- **Data under study**
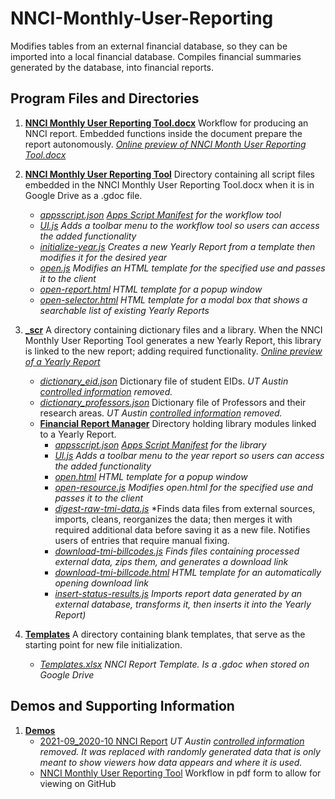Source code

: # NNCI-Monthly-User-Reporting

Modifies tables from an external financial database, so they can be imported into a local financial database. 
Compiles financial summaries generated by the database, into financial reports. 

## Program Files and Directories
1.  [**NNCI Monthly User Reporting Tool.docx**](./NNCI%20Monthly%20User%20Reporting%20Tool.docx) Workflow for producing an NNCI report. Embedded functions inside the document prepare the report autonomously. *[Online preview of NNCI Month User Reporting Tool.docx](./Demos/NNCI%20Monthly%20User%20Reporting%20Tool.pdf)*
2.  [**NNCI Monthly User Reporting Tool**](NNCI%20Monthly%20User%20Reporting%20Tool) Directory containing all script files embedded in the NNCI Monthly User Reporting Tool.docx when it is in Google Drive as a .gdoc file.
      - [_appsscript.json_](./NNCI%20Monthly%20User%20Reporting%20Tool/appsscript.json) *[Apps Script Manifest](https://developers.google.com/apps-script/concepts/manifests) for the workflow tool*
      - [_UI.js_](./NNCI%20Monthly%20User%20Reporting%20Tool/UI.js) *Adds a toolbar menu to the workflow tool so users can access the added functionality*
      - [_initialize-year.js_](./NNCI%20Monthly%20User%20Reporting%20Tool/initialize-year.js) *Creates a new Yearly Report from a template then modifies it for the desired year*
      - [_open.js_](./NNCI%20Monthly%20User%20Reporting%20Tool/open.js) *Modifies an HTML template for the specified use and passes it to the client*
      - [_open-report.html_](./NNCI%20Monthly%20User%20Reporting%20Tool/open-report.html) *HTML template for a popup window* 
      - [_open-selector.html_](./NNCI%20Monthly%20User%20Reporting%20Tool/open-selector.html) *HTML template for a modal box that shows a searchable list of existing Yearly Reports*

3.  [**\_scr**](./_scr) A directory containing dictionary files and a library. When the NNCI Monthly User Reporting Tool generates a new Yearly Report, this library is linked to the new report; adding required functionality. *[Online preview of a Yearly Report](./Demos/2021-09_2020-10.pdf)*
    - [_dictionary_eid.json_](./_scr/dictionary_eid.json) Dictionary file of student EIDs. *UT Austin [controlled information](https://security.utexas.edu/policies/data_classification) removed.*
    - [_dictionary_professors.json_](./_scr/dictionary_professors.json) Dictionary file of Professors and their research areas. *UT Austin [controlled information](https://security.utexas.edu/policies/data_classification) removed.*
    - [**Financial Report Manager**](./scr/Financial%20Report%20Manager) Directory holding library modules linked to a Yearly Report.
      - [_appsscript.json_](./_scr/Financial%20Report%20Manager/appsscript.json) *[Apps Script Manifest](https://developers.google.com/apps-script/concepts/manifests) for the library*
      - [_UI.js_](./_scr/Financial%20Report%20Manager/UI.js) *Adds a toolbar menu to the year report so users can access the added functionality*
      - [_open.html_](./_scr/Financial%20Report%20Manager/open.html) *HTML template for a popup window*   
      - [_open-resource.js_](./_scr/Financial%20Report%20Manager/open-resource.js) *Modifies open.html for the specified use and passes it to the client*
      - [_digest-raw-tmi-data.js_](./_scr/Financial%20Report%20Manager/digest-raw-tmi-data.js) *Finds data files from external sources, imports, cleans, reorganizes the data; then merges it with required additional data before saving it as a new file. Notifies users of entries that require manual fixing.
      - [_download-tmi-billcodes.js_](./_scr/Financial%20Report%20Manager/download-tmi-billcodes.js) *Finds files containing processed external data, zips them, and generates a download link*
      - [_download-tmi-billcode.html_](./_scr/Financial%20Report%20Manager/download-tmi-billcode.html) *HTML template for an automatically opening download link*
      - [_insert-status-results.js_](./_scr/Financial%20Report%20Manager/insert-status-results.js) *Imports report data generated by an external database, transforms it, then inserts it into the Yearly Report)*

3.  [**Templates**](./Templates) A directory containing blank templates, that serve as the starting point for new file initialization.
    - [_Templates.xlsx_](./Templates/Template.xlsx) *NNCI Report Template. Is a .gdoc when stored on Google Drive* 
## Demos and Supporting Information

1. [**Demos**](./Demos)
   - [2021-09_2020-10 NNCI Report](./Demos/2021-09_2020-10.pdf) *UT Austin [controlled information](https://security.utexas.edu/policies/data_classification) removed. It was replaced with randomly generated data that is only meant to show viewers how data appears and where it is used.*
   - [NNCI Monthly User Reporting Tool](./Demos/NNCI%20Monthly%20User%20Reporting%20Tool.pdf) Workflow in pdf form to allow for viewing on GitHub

* * *

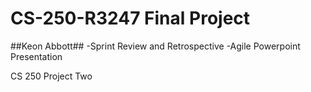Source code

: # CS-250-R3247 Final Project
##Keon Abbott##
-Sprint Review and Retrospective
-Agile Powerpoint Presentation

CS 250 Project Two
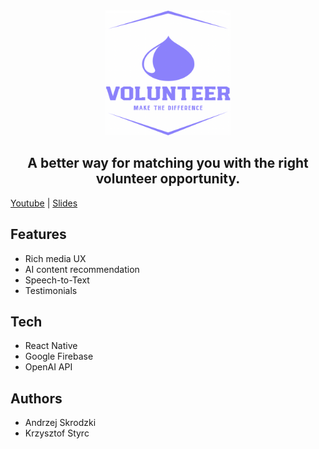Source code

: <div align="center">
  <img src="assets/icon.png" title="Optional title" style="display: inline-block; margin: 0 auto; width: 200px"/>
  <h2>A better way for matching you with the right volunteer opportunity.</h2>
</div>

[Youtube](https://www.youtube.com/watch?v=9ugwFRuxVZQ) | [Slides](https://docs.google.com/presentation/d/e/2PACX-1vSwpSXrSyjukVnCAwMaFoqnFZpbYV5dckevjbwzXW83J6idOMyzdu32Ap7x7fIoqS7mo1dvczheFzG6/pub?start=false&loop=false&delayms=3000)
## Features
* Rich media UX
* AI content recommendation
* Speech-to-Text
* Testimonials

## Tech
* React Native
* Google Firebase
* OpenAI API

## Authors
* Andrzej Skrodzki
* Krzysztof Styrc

- **What you need to do**
Could you return exactly the lines above from the line with "- [_Templates.xlsx_](./Templates/Template.xlsx) *NNCI" to the line with "- [NNCI Monthly", both included, and nothing else?

- **Solution to this task**
    - [_Templates.xlsx_](./Templates/Template.xlsx) *NNCI Report Template. Is a .gdoc when stored on Google Drive* 
## Demos and Supporting Information

1. [**Demos**](./Demos)
   - [2021-09_2020-10 NNCI Report](./Demos/2021-09_2020-10.pdf) *UT Austin [controlled information](https://security.utexas.edu/policies/data_classification) removed. It was replaced with randomly generated data that is only meant to show viewers how data appears and where it is used.*
   - [NNCI Monthly User Reporting Tool](./Demos/NNCI%20Monthly%20User%20Reporting%20Tool.pdf) Workflow in pdf form to allow for viewing on GitHub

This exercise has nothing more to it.